Healthcare investment firm LSP has raised what it says is the largest ever European fund focused on life sciences ventures.
The Amsterdam, Netherlands-headquartered firm aimed to bring in $450 million in the final fundraiser for its LSP 6 life science private equity fund but has ended up with $620 million (€550 million) to invest in European firms developing new medications or medical technologies.
Of the approximately 1,000 potential investment deals LSP receives each year, the company typically invests in only about five, says René Kuijten, the firm’s managing partner and co-owner. He tells Xconomy that LSP expects to invest in 15 to 18 private, mostly Europe-based companies, developing a range of drugs for both large indications and rare diseases, over the next three years.
Previous funding has seen LSP invest in firms including Netherlands-based AM Pharma, which is developing a treatment for acute kidney injury based on its recombinant human Alkaline Phosphatase therapeutic platform; UK-based Artios, which is tackling difficult-to-treat cancers using its protein signaling pathway and DNA repair technology; and France’s Alizé Pharma, which is developing a parathyroid hormone (PTH) hormone replacement therapy for hypoparathyroidism and a first-in-class therapy for the treatment of syndromes of severe insulin resistance. LSP’s portfolio also includes Arvelle Therapeutics, a firm spun-out from Axovant Sciences looking to commercialize anti-epilepsy small molecule drug cenobamate (Xcopri) approved by the FDA last November.
This round of fundraising is LSP’s largest to date and builds on the $280 million raised for the firm’s Health Economic Fund launched in 2017 with a focus on late-stage medtech.
The capital came from LSP’s investor base, which includes pension funds, insurance companies, wealth managers, the European Investment Fund and family offices. But the fund also has backing from New York-based pharma giant Bristol-Myers Squibb (NYSE: BMY) and Japan’s Otsuka Pharmaceutical, which Kuijten says further validates LSP’s market position.
“Bristol and Otsuka’s involvement are a sign of a fact that they are interested in the European life sciences sector,” he says. “They don’t have teams on the ground in Europe and so we can be their eyes and ears in evaluating the 1,000 or so potential deals.”
LSP 6 is being touted as the largest fund ever raised in Europe focused on life sciences biotech ventures, and according to Kuijten is evidence of the robust European R&D landscape. “The number of high-quality life sciences innovations in Europe is similar to the United States but there is five times less capital available to back these innovators and entrepreneurs,” he says.

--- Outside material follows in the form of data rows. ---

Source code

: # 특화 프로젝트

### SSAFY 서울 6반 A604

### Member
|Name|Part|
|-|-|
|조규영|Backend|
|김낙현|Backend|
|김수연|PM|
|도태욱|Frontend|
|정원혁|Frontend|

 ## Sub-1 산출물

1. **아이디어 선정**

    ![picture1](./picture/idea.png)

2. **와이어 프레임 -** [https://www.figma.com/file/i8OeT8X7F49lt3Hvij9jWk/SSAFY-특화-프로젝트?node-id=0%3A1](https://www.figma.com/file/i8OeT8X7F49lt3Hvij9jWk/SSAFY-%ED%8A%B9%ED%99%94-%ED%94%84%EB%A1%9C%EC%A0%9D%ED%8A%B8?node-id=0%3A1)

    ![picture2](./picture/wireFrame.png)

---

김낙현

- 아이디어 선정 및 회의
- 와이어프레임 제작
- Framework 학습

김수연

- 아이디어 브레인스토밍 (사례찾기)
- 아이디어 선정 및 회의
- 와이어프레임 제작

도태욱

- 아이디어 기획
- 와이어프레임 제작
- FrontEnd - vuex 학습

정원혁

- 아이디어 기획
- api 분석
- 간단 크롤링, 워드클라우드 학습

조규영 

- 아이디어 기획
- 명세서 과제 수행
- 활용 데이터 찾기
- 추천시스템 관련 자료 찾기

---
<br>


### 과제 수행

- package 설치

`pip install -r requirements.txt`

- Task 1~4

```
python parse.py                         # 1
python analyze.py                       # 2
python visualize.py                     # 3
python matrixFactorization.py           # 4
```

The fund follows a year of increasing fundraising in the European healthcare space. In July 2019, Medicxi raised €400 million ($453 million) with backing from Novartis (NYSE: NVS) and Johnson & Johnson Innovation to invest in early and late-stage European biopharma companies. Meanwhile, France’s Sofinnova Partners raised €330 million ($374 million) to invest in life science and information technology firms in Europe.
And in December, London, UK-based GHO Capital raised a record €975 million ($1.1 billion), though the company intends to invest in outsourced services providers on which many smaller biotech companies rely, rather than directly in biotech companies themselves.